La Cour de cassation retient pour la première fois l’existence d’une faute inexcusable du transporteur : celui-ci avait stationné son camion de nuit, sur un site isolé en pleine campagne, même régulièrement occupé par les véhicules d’une entreprise de transport, donnant directement sur la voie publique, sans aucune surveillance effective, son chargement figurant dans une remorque non cadenassée.

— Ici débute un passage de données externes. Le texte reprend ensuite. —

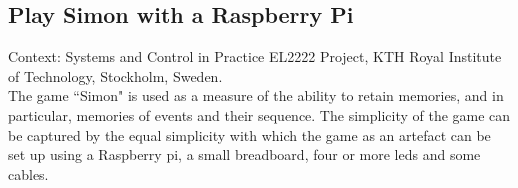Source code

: \subsection{Play Simon with a Raspberry Pi}

Context: Systems and Control in Practice EL2222 Project, KTH Royal Institute of
Technology, Stockholm, Sweden.\\

The game ``Simon" is used as a measure of the ability to retain memories, and in
particular, memories of events and their sequence. The simplicity of the game
can be captured by the equal simplicity with which the game as an artefact can
be set up using a Raspberry pi, a small breadboard, four or more leds
and some cables.
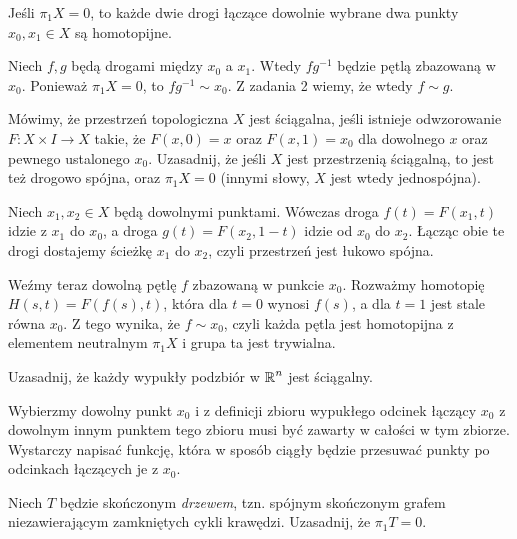 \begin{problem}
  Jeśli $\pi_1X=0$, to każde dwie drogi łączące dowolnie wybrane dwa punkty $x_0, x_1\in X$ są homotopijne.
\end{problem}

\begin{solution}
  Niech $f, g$ będą drogami między $x_0$ a $x_1$. Wtedy $fg^{-1}$ będzie pętlą zbazowaną w $x_0$. Ponieważ $\pi_1X=0$, to $fg^{-1}\sim x_0$. Z zadania 2 wiemy, że wtedy $f\sim g$.
\end{solution}

\begin{problem}
  Mówimy, że przestrzeń topologiczna $X$ jest ściągalna, jeśli istnieje odwzorowanie $F:X\times I\to X$ takie, że $F(x, 0)=x$ oraz $F(x, 1)=x_0$ dla dowolnego $x$ oraz pewnego ustalonego $x_0$. Uzasadnij, że jeśli $X$ jest przestrzenią ściągalną, to jest też drogowo spójna, oraz $\pi_1X=0$ (innymi słowy, $X$ jest wtedy jednospójna).
\end{problem}

\begin{solution}
  Niech $x_1,x_2\in X$ będą dowolnymi punktami. Wówczas droga $f(t)=F(x_1, t)$ idzie z $x_1$ do $x_0$, a droga $g(t)=F(x_2, 1-t)$ idzie od $x_0$ do $x_2$. Łącząc obie te drogi dostajemy ścieżkę $x_1$ do $x_2$, czyli przestrzeń jest łukowo spójna.

  Weźmy teraz dowolną pętlę $f$ zbazowaną w punkcie $x_0$. Rozważmy homotopię $H(s, t)=F(f(s), t)$, która dla $t=0$ wynosi $f(s)$, a dla $t=1$ jest stale równa $x_0$. Z tego wynika, że $f\sim x_0$, czyli każda pętla jest homotopijna z elementem neutralnym $\pi_1X$ i grupa ta jest trywialna.
\end{solution}

\begin{problem}
  Uzasadnij, że każdy wypukły podzbiór w $\operatorname{\mathbb{R}}^n$ jest ściągalny.
\end{problem}

\begin{solution}
  Wybierzmy dowolny punkt $x_0$ i z definicji zbioru wypukłego odcinek łączący $x_0$ z dowolnym innym punktem tego zbioru musi być zawarty w całości w tym zbiorze. Wystarczy napisać funkcję, która w sposób ciągły będzie przesuwać punkty po odcinkach łączących je z $x_0$.
\end{solution}

\begin{problem}
  Niech $T$ będzie skończonym \emph{drzewem}, tzn. spójnym skończonym grafem niezawierającym zamkniętych cykli krawędzi. Uzasadnij, że $\pi_1T=0$.
\end{problem}

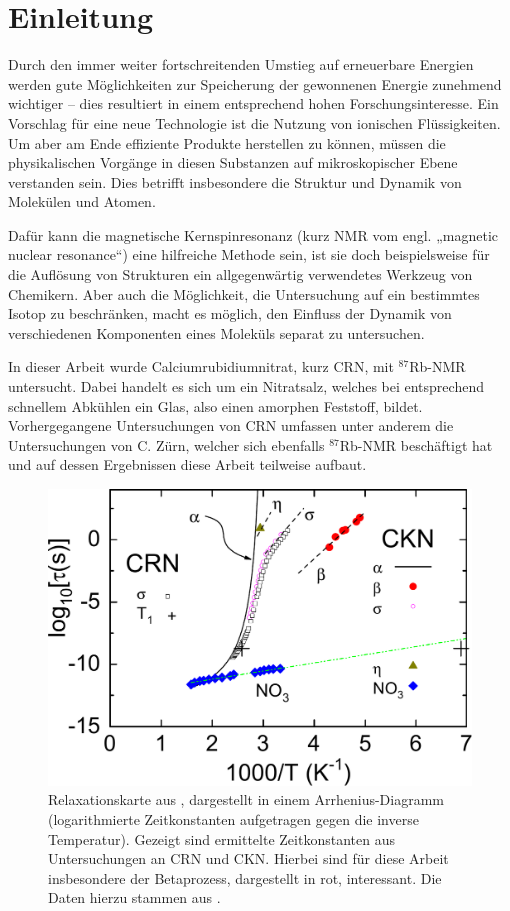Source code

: \chapter{Einleitung}


Durch den immer weiter fortschreitenden Umstieg auf erneuerbare Energien werden gute Möglichkeiten zur Speicherung der gewonnenen Energie zunehmend wichtiger -- dies resultiert in einem entsprechend hohen Forschungsinteresse. Ein Vorschlag für eine neue Technologie ist die Nutzung von ionischen Flüssigkeiten. Um aber am Ende effiziente Produkte herstellen zu können, müssen die physikalischen Vorgänge in diesen Substanzen auf mikroskopischer Ebene verstanden sein. Dies betrifft insbesondere die Struktur und Dynamik von Molekülen und Atomen. 

Dafür kann die magnetische Kernspinresonanz (kurz NMR vom engl. „magnetic nuclear resonance“) eine hilfreiche Methode sein, ist sie doch beispielsweise für die Auflösung von Strukturen ein allgegenwärtig verwendetes Werkzeug von Chemikern. Aber auch die Möglichkeit, die Untersuchung auf ein bestimmtes Isotop zu beschränken, macht es möglich, den Einfluss der Dynamik von verschiedenen Komponenten eines Moleküls separat zu untersuchen.

In dieser Arbeit wurde Calciumrubidiumnitrat, kurz CRN, mit $^\text{87}$Rb-NMR untersucht. Dabei handelt es sich um ein Nitratsalz, welches bei entsprechend schnellem Abkühlen ein Glas, also einen amorphen Feststoff, bildet. Vorhergegangene Untersuchungen von CRN umfassen unter anderem die Untersuchungen von C. Zürn, welcher sich ebenfalls $^\text{87}$Rb-NMR beschäftigt hat \cite{zuern_paper} und auf dessen Ergebnissen diese Arbeit teilweise aufbaut.
\begin{figure}
	\begin{center}
		\includegraphics[width=.7\textwidth]{graphics/zuern/Plot1_b.pdf}
	\end{center}
	\caption{Relaxationskarte aus \cite{zuern_paper}, dargestellt in einem Arrhenius-Diagramm (logarithmierte Zeitkonstanten aufgetragen gegen die inverse Temperatur). Gezeigt sind ermittelte Zeitkonstanten aus Untersuchungen an CRN und CKN. Hierbei sind für diese Arbeit insbesondere der Betaprozess, dargestellt in rot, interessant. Die Daten hierzu stammen aus \cite{***}.} \label{fig:einl:zuernpaper}
\end{figure}

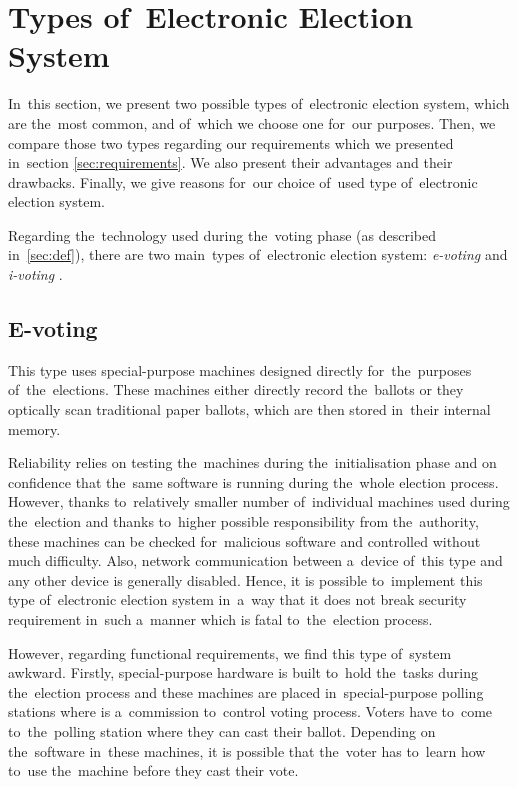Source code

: \section{Types of~Electronic Election System}

In~this section, we present two possible types of~electronic election system, which are the~most common, and of~which we choose one for~our purposes. Then, we compare those two types regarding our requirements which we presented in~section \ref{sec:requirements}. We also present their advantages and their drawbacks. Finally, we give reasons for~our choice of~used type of~electronic election system.

Regarding the~technology used during the~voting phase (as described in~\ref{sec:def}), there are two main~types of~electronic election system: \emph{e-voting} and \emph{i-voting} \cite{Brit}.

\subsection{E-voting} 
This type uses special-purpose machines designed directly for~the~purposes of~the~elections. These machines either directly record the~ballots or they optically scan traditional paper ballots, which are then stored in~their internal memory. 

Reliability relies on testing the~machines during the~initialisation phase and on confidence that the~same software is running during the~whole election process. However, thanks to~relatively smaller number of~individual machines used during the~election and thanks to~higher possible responsibility from the~authority, these machines can be checked for~malicious software and controlled without much difficulty. Also, network communication between a~device of~this type and any other device is generally disabled. Hence, it is possible to~implement this type of~electronic election system in~a~way that it does not break security requirement in~such a~manner which is fatal to~the~election process. 

However, regarding functional requirements, we find this type of~system awkward. Firstly, special-purpose hardware is built to~hold the~tasks during the~election process and these machines are placed in~special-purpose polling stations where is a~commission to~control voting process. Voters have to~come to~the~polling station where they can cast their ballot. Depending on the~software in~these machines, it is possible that the~voter has to~learn how to~use the~machine before they cast their vote.
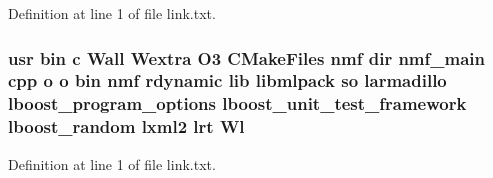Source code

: Definition at line 1 of file link.\-txt.

\subsubsection[{Wl}]{\setlength{\rightskip}{0pt plus 5cm}usr bin c Wall Wextra O3 C\-Make\-Files nmf dir nmf\-\_\-main cpp o o bin nmf rdynamic lib libmlpack so larmadillo lboost\-\_\-program\-\_\-options lboost\-\_\-unit\-\_\-test\-\_\-framework lboost\-\_\-random lxml2 lrt Wl}\label{methods_2nmf_2CMakeFiles_2nmf_8dir_2link_8txt_a48bf1caaacb9576f8fd2438b0c5c8e22}


Definition at line 1 of file link.\-txt.

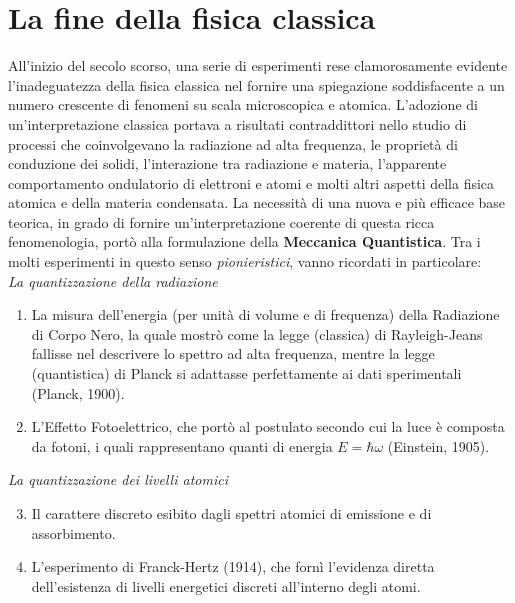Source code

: 
\chapter{La fine della fisica classica}
All'inizio del secolo scorso, una serie di esperimenti rese clamorosamente evidente l'inadeguatezza della fisica classica nel fornire una spiegazione soddisfacente a un numero crescente di fenomeni su scala microscopica e atomica. L'adozione di un'interpretazione classica portava a risultati contraddittori nello studio di processi che coinvolgevano la radiazione ad alta frequenza, le proprietà di conduzione dei solidi, l'interazione tra radiazione e materia, l'apparente comportamento ondulatorio di elettroni e atomi e molti altri aspetti della fisica atomica e della materia condensata. La necessità di una nuova e più efficace base teorica, in grado di fornire un'interpretazione coerente di questa ricca fenomenologia, portò alla formulazione della \textbf{Meccanica Quantistica}. Tra i molti esperimenti in questo senso \emph{pionieristici}, vanno ricordati in particolare: \\

\noindent
\emph{La quantizzazione della radiazione}
\begin{enumerate}
    \item La misura dell'energia (per unità di volume e di frequenza) della Radiazione di Corpo Nero, la quale mostrò come la legge (classica) di Rayleigh-Jeans fallisse nel descrivere lo spettro ad alta frequenza, mentre la legge (quantistica) di Planck si adattasse perfettamente ai dati sperimentali (Planck, 1900).
    \item L'Effetto Fotoelettrico, che portò al postulato secondo cui la luce è composta da fotoni, i quali rappresentano quanti di energia $E = \hbar\omega$ (Einstein, 1905).
\end{enumerate}

\noindent \emph{La quantizzazione dei livelli atomici}
\begin{enumerate}
    \setcounter{enumi}{2}
    \item Il carattere discreto esibito dagli spettri atomici di emissione e di assorbimento.
    \item L'esperimento di Franck-Hertz (1914), che fornì l'evidenza diretta dell'esistenza di livelli energetici discreti all'interno degli atomi.
\end{enumerate}

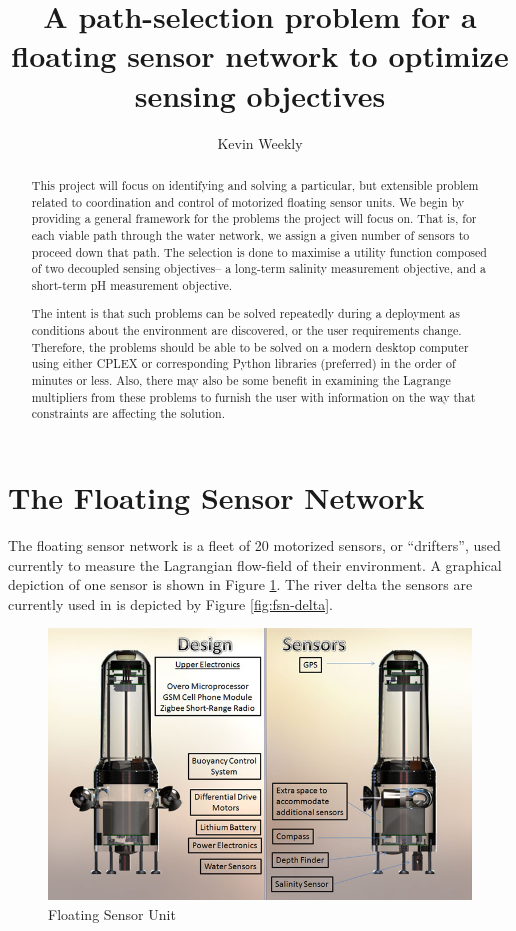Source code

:\documentclass[letter,10pt]{article}
\title{A path-selection problem for a floating sensor network to optimize sensing objectives}
\author{Kevin Weekly}
\begin{document}
\maketitle

\begin{abstract}
This project will focus on identifying and solving a particular, but extensible problem related to coordination and control of motorized floating sensor units. We begin by providing a general framework for the problems the project will focus on. That is, for each viable path through the water network, we assign a given number of sensors to proceed down that path.  The selection is done to maximise a utility function composed of two decoupled sensing objectives-- a long-term salinity measurement objective, and a short-term pH measurement objective.

The intent is that such problems can be solved repeatedly during a deployment as conditions about the environment are discovered, or the user requirements change.  Therefore, the problems should be able to be solved on a modern desktop computer using either CPLEX or corresponding Python libraries (preferred) in the order of minutes or less.  Also, there may also be some benefit in examining the Lagrange multipliers from these problems to furnish the user with information on the way that constraints are affecting the solution. 
\end{abstract}

\section{The Floating Sensor Network}

The floating sensor network is a fleet of 20 motorized sensors, or ``drifters'', used currently to measure the Lagrangian flow-field of their environment.  A graphical depiction of one sensor is shown in Figure \ref{fig:fsn-drifter}. The river delta the sensors are currently used in is depicted by Figure \ref{fig:fsn-delta}.

\begin{figure}[h]
 \centering
 \includegraphics[width=\linewidth ]{figures/fsn.jpg}
 \caption{Floating Sensor Unit\label{fig:fsn-drifter}}
\end{figure}
\end{document}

par Xavier Delpechle 4 décembre 2018

La « faute inexcusable » du transporteur (ou du commissionnaire de transport) a remplacé, depuis une loi du 8 décembre 2009, à l’article L. 133-8 du code de commerce, la faute lourde comme motif d’exclusion des clauses limitatives de réparation, qu’elles soient contenues dans le contrat type applicable ou dans le contrat que les parties ont spécifiquement conclu : « est inexcusable la faute délibérée qui implique la conscience de la probabilité du dommage et son acceptation téméraire sans raison valable » (Com. 18 nov. 2014, n° 13-23.194 P, Dalloz actualité, 10 déc. 2014, obs. X. Delpech ; ibid. 2015. 1294, obs. H. Kenfack ; AJCA 2015. 123, note P. Delebecque ). La faute inexcusable s’assimile à la faute de témérité (c’est-à-dire la connaissance de la situation risquée par le transporteur) et requiert, pour pouvoir s’en prévaloir, que l’on établisse chez l’intéressé la prise délibérée d’un risque. Dans une affaire récemment jugée (Com. 13 déc. 2016, n° 15-16.027 P, Dalloz actualité, 20 janv. 2017, obs. X. Delpech ; ibid. 2017. 1075, chron. S. Tréard, F. Jollec, T. Gauthier, S. Barbot et A.-C. Le Bras ; ibid. 1441, obs. H. Kenfack ; AJ Contrat 2017. 78, obs. P. Delebecque ; RTD com. 2017. 166, obs. B. Bouloc ), un transporteur routier n’avait pas rangé son camion à sa place habituelle sur le parc de stationnement d’une gendarmerie. Cette place étant déjà occupée, il était allé se garer un peu plus loin que devant les gendarmes, mais toujours sur le même parc. Mal lui en avait pris, car, pendant la nuit, le chargement du camion (un stock de céréales) avait été volé. D’où un contentieux, la victime n’entendant pas se contenter de la seule indemnité prévue par le contrat type de transport. Pour la cour d’appel, le transporteur avait bel et bien commis une faute inexcusable en stationnant son véhicule à une autre place que sa place habituelle car, ce faisant, le transporteur avait sinon pris délibérément un risque, du moins perçu un risque, le risque de vol peut-on supposer. Mais l’arrêt d’appel est cassé pour défaut de base légale, la Cour de cassation estimant que la cour d’appel n’a pas caractérisé la conscience chez le transporteur qu’un dommage résulterait probablement de son comportement. Une chose est donc la perception d’un risque, autre chose est son acceptation téméraire avec la conscience de la probabilité d’un dommage. La nuance est plutôt subtile au demeurant.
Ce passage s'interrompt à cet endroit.